Intro to Modules

Now, the Hello World program that you wrote in the previous section was extremely simple - just a one-liner in a single file. Let's add a tiny bit more functionality to your first program as an excuse to learn about Claro's Module System!

Taking inspiration from the starter project's demo program, which printed the following to stdout:

| LOOK MA, NO HANDS! |                                                                                        

we'll extend our hello_world.claro program to also print out the classic greeting in the same boxed styling. We could of course just copy-paste the demo program's wrapInBox function into hello_world.claro, but instead, in order to avoid having multiple implementations of the same function that could drift over time, we'll walk through the process of refactoring both programs so that each can share a single function implementation as a common dependency.

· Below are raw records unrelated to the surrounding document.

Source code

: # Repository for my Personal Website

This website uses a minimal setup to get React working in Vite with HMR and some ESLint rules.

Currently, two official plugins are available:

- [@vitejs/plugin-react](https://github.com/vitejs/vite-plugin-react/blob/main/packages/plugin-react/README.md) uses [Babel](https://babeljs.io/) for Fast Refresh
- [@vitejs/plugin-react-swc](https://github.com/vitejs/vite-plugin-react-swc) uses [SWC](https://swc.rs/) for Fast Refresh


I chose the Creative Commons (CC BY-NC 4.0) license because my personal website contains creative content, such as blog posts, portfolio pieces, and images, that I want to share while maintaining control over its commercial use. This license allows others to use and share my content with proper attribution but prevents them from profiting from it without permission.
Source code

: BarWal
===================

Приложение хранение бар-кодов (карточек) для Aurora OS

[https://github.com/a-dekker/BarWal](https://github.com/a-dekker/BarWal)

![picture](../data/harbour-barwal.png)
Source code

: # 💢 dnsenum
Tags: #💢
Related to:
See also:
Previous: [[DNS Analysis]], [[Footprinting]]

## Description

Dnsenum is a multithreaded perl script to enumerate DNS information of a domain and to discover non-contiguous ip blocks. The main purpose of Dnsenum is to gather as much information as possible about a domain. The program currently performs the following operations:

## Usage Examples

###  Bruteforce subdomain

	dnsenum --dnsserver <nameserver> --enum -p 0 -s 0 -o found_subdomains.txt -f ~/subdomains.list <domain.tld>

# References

Create //example:styling.claro

First thing first, create the file //example:styling.claro to hold the wrapInBox function definition:

Fig 1:

function wrapInBox(s: string) -> string {
  var line = strings::repeated("-", len(s) + 4);
  return "{line}\n| {s} |\n{line}";

Define a Module API File

Claro Modules are extremely flexible by design (we'll only begin to scratch the surface here) and in order to achieve that flexibility a Module API file is used to declare which definitions are exported to consumers of the Module. Any definition not listed in the Module API file is "private" by default. In this case we just have the one function definition so we'll add its signature to the new file styling.claro_module_api (the only naming requirement here is that it must end with the .claro_module_api suffix).

Fig 2:

# Wraps the given string in a "box" of dashes.
# E.g.
#   Input:
#     "Foo"
#   Output:
#     -------
#     | Foo |
#     -------
function wrapInBox(s: string) -> string;

As a general rule of thumb, when working in a Claro project, you should prioritize writing documentation for anything exported in a Module API file. And when reading code, it's advisable to spend most of your time primarily referencing Module API files rather than their corresponding source files, unless of course you are curious to understand the implementation.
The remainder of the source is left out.